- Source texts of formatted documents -
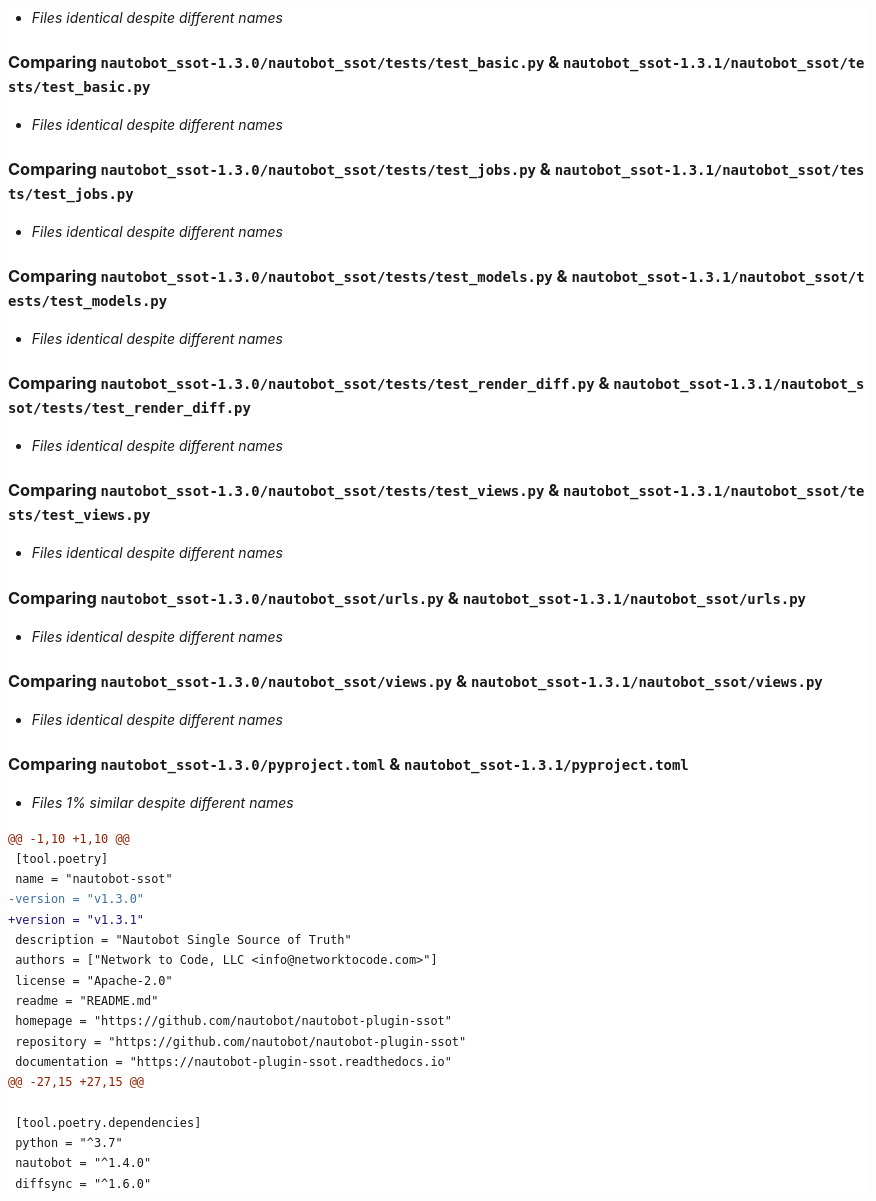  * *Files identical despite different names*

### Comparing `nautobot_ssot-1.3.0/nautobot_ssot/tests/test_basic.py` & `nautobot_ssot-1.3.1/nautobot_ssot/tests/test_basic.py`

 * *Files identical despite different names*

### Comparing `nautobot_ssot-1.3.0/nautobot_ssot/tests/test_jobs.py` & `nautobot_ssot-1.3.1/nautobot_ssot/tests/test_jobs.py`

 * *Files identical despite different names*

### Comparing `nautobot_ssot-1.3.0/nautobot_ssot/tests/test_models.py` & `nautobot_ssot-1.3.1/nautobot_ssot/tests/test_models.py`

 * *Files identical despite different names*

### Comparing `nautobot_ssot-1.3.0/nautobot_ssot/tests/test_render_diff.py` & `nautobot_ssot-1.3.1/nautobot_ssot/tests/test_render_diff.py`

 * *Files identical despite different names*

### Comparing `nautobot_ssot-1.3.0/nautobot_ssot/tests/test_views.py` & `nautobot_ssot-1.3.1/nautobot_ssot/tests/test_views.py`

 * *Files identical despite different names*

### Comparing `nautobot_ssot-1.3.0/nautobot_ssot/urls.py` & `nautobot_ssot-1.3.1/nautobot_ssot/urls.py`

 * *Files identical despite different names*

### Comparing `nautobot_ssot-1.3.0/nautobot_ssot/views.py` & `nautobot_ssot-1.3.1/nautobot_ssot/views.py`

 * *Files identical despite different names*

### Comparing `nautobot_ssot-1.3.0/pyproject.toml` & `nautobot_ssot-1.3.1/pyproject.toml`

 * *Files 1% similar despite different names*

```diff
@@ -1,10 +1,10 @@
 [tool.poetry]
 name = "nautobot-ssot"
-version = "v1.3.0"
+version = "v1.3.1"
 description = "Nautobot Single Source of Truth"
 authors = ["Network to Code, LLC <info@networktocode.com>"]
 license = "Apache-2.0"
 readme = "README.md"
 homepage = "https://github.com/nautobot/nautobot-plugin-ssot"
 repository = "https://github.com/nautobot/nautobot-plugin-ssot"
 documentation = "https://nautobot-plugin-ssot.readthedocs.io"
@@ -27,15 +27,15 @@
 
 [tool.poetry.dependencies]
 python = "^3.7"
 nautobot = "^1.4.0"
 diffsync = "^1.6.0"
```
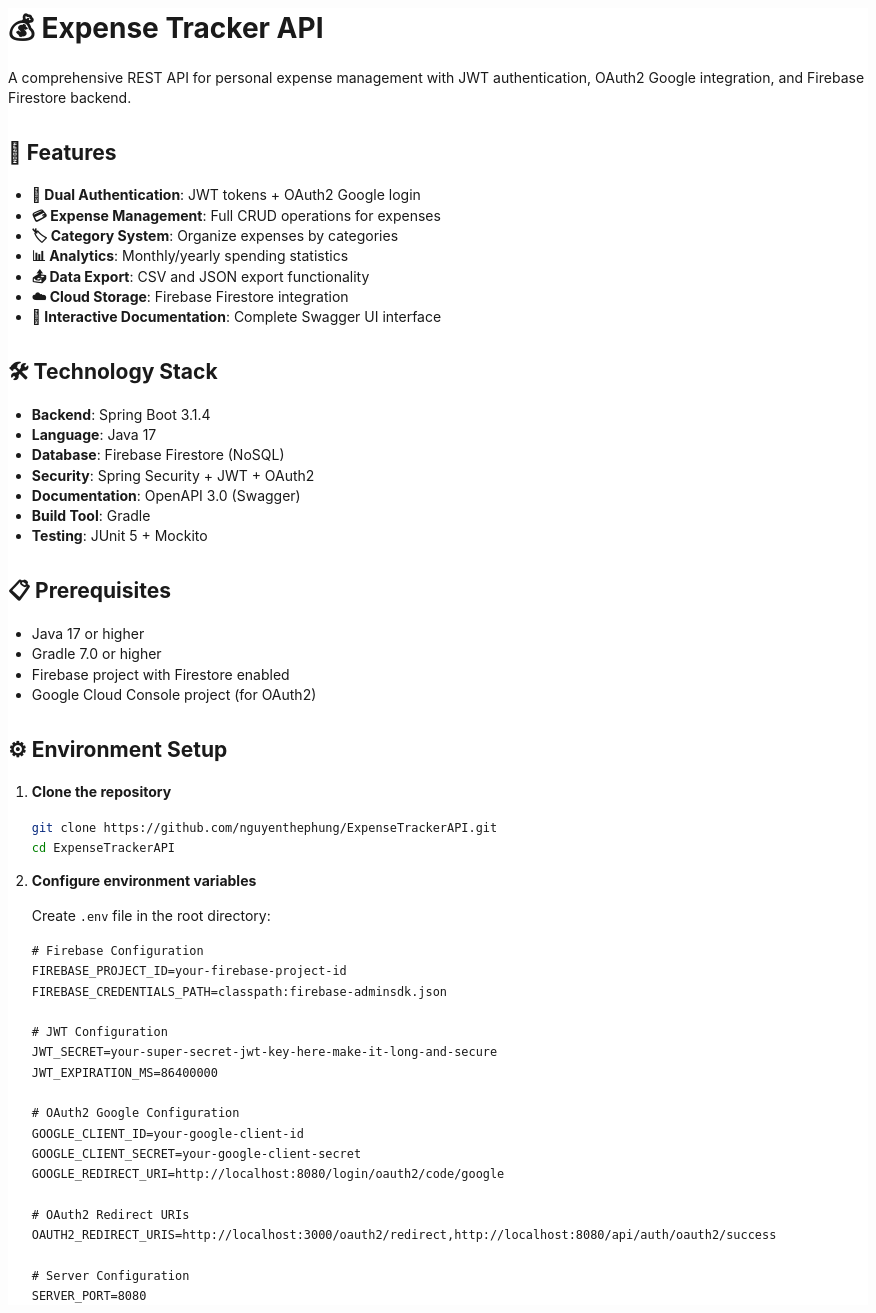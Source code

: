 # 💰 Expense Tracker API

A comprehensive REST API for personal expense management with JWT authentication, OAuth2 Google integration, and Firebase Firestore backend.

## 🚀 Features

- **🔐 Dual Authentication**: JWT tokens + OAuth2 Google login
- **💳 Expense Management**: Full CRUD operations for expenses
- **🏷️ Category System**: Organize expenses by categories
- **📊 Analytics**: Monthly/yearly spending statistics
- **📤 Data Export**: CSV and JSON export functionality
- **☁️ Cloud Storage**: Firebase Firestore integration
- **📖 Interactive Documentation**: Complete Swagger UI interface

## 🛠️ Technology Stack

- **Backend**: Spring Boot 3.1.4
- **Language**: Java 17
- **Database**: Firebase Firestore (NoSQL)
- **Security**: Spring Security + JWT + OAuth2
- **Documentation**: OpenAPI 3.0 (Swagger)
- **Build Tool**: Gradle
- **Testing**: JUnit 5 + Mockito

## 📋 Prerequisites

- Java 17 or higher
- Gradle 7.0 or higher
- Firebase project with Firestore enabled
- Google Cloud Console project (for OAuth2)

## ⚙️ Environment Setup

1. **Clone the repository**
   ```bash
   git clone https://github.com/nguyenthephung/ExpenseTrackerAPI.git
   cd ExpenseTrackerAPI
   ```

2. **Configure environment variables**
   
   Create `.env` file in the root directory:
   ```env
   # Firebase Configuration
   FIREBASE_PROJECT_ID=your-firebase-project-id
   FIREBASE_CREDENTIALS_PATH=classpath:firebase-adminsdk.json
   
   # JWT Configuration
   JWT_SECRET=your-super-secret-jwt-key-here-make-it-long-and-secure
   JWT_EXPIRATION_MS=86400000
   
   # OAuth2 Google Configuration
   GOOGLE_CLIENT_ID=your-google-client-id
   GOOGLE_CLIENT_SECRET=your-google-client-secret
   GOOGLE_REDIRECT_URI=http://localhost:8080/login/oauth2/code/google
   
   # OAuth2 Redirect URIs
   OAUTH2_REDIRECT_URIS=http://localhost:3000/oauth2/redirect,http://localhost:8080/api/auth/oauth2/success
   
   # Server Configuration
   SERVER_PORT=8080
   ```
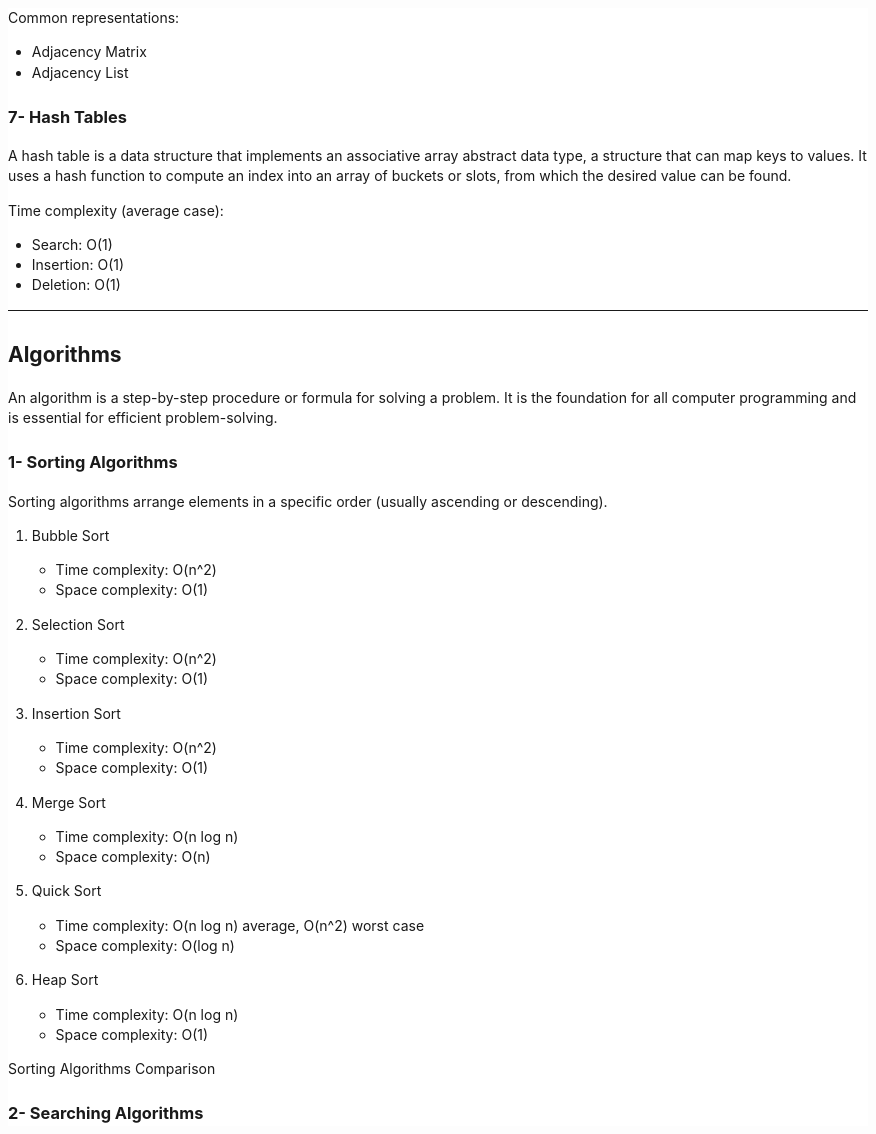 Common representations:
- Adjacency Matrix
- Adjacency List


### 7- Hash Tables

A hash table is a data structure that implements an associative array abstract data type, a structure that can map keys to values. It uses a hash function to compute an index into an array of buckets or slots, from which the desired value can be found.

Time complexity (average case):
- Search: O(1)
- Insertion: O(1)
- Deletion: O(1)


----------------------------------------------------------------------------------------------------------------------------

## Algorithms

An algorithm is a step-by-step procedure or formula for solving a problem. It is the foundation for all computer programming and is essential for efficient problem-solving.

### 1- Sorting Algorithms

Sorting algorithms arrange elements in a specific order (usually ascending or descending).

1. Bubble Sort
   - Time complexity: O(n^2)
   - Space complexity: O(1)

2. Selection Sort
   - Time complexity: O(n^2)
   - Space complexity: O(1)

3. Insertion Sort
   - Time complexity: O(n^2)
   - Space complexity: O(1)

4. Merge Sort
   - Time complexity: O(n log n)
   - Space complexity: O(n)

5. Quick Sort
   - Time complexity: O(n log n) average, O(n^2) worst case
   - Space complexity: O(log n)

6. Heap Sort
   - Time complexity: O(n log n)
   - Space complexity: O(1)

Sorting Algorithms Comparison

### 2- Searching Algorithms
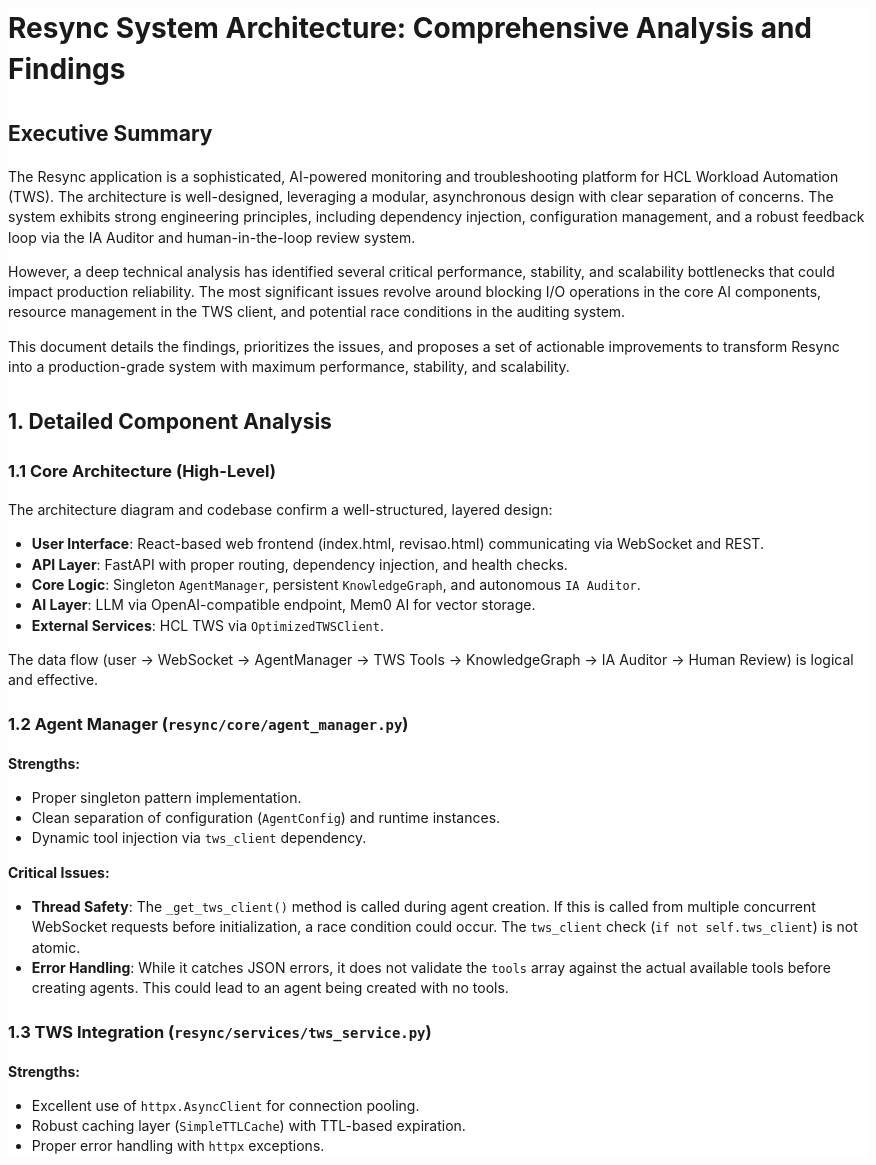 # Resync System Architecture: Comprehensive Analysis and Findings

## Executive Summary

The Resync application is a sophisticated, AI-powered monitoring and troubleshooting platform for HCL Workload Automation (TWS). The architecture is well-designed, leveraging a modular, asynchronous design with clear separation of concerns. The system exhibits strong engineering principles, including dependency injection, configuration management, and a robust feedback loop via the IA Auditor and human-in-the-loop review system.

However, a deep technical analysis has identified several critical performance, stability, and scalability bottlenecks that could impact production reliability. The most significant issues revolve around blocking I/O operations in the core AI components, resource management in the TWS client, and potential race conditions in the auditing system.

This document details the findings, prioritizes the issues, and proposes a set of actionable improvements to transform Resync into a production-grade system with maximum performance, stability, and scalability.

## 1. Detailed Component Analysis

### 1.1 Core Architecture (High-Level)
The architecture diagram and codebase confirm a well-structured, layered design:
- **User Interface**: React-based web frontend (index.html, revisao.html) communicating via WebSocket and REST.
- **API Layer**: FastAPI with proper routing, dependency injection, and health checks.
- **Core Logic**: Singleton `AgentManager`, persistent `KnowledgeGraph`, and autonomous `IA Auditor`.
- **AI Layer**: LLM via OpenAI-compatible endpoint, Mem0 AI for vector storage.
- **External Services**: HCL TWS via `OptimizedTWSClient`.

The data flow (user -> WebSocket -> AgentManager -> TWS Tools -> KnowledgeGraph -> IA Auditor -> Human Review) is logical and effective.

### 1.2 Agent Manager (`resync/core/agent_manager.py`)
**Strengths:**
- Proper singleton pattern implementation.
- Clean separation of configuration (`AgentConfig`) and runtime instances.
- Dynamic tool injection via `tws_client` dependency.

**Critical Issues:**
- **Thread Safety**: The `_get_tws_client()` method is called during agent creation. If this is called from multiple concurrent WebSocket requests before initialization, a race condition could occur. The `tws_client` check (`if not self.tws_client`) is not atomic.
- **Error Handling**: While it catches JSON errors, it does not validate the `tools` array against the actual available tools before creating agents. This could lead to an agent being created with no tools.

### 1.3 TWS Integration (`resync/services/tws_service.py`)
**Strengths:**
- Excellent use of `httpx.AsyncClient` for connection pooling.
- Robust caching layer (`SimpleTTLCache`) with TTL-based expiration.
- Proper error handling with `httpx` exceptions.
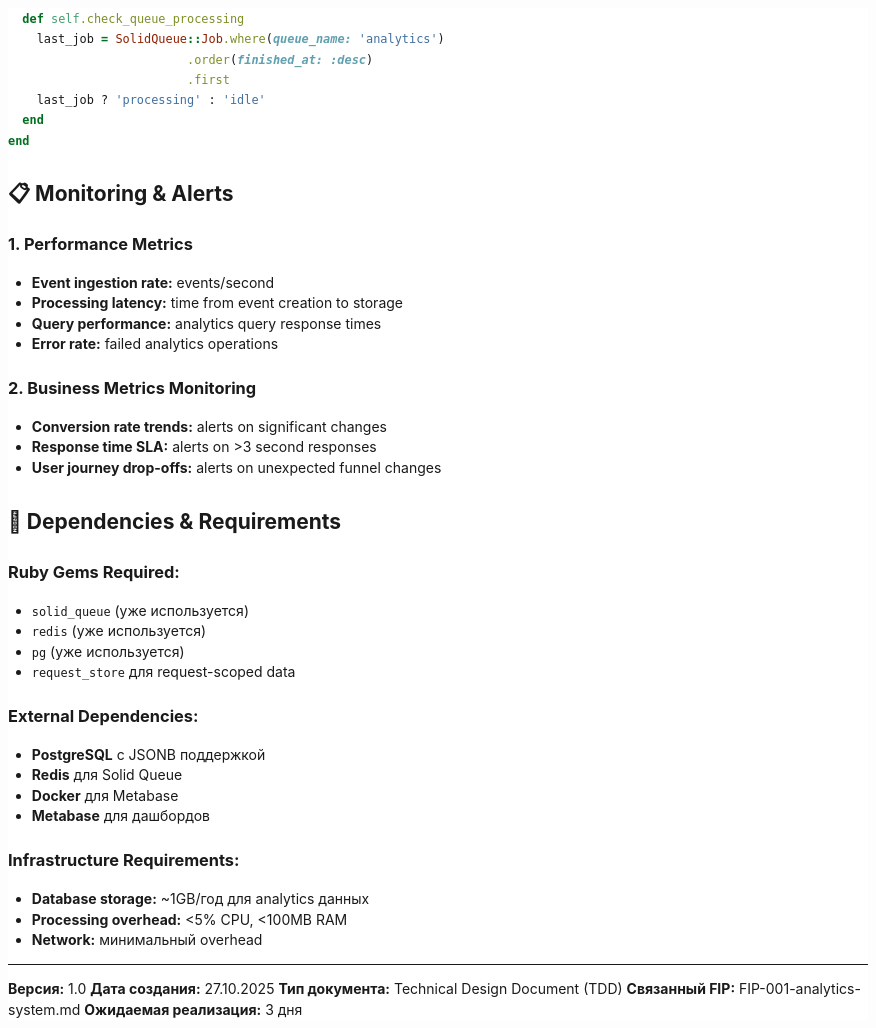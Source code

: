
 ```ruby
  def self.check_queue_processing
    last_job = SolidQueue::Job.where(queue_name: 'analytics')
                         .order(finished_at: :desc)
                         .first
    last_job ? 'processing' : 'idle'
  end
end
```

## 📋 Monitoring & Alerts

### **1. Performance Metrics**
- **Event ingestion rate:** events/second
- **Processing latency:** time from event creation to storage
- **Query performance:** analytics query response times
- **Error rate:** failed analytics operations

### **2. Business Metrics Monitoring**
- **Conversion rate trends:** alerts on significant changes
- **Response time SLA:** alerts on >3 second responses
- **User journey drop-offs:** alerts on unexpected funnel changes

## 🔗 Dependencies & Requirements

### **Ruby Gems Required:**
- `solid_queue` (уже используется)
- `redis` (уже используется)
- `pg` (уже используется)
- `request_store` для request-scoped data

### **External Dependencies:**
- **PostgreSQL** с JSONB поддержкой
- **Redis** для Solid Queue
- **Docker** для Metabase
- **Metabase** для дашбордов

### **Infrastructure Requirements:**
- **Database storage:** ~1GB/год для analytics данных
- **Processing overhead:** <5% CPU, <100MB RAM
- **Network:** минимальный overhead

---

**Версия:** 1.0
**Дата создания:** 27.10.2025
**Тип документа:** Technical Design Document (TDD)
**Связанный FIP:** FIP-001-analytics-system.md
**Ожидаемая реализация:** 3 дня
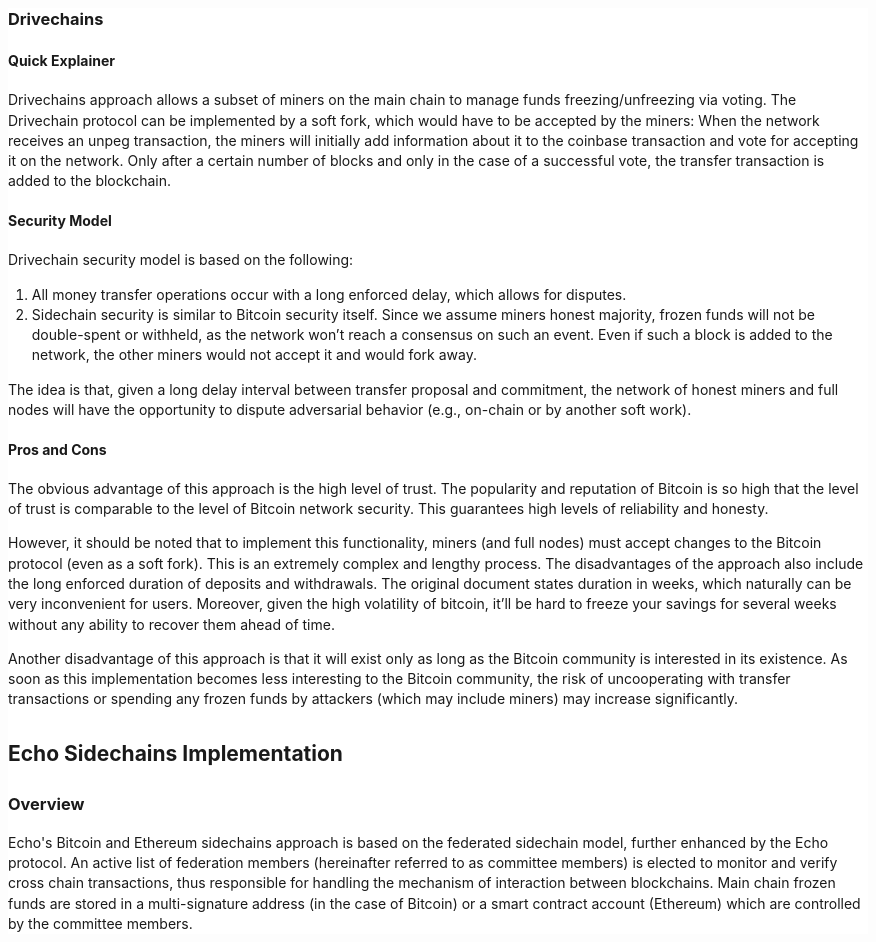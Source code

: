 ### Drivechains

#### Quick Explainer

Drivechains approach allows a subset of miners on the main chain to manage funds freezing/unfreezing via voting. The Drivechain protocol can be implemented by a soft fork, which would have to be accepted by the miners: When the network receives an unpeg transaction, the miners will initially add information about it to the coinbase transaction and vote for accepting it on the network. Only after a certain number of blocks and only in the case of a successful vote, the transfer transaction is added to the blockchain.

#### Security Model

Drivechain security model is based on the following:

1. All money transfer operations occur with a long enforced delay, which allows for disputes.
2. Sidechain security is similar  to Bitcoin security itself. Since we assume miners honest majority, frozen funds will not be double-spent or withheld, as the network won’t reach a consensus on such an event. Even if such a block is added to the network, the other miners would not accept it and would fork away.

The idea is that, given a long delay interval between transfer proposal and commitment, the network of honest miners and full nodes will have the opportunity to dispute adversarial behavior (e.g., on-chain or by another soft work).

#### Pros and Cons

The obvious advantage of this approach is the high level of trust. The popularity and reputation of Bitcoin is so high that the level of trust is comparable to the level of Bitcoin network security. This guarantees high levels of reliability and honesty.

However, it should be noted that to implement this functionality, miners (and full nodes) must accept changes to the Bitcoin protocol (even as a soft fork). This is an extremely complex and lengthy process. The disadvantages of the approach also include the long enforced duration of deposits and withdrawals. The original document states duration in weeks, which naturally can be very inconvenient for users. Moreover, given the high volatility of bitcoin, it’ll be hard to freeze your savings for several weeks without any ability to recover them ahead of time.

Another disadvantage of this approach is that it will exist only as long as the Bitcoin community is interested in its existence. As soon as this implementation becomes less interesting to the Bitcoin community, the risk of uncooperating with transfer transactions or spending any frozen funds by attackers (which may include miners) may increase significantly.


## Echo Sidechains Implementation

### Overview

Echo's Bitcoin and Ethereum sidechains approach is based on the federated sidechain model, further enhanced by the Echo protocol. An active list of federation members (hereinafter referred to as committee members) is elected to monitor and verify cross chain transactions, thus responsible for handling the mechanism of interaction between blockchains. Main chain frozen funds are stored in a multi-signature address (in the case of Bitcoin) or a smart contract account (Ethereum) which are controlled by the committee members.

- Work to complete -
Starting with the line that has "An algorithm is" and going on through the line that has "However, a deep", transcribe the records above exactly, but skip the pictures.

- The answer -
An algorithm is a step-by-step procedure or formula for solving a problem. It is the foundation for all computer programming and is essential for efficient problem-solving.

### 1- Sorting Algorithms

Sorting algorithms arrange elements in a specific order (usually ascending or descending).

1. Bubble Sort
   - Time complexity: O(n^2)
   - Space complexity: O(1)

2. Selection Sort
   - Time complexity: O(n^2)
   - Space complexity: O(1)

3. Insertion Sort
   - Time complexity: O(n^2)
   - Space complexity: O(1)

4. Merge Sort
   - Time complexity: O(n log n)
   - Space complexity: O(n)

5. Quick Sort
   - Time complexity: O(n log n) average, O(n^2) worst case
   - Space complexity: O(log n)

6. Heap Sort
   - Time complexity: O(n log n)
   - Space complexity: O(1)

Sorting Algorithms Comparison

### 2- Searching Algorithms
 # Resync System Architecture: Comprehensive Analysis and Findings

## Executive Summary

The Resync application is a sophisticated, AI-powered monitoring and troubleshooting platform for HCL Workload Automation (TWS). The architecture is well-designed, leveraging a modular, asynchronous design with clear separation of concerns. The system exhibits strong engineering principles, including dependency injection, configuration management, and a robust feedback loop via the IA Auditor and human-in-the-loop review system.

However, a deep technical analysis has identified several critical performance, stability, and scalability bottlenecks that could impact production reliability. The most significant issues revolve around blocking I/O operations in the core AI components, resource management in the TWS client, and potential race conditions in the auditing system.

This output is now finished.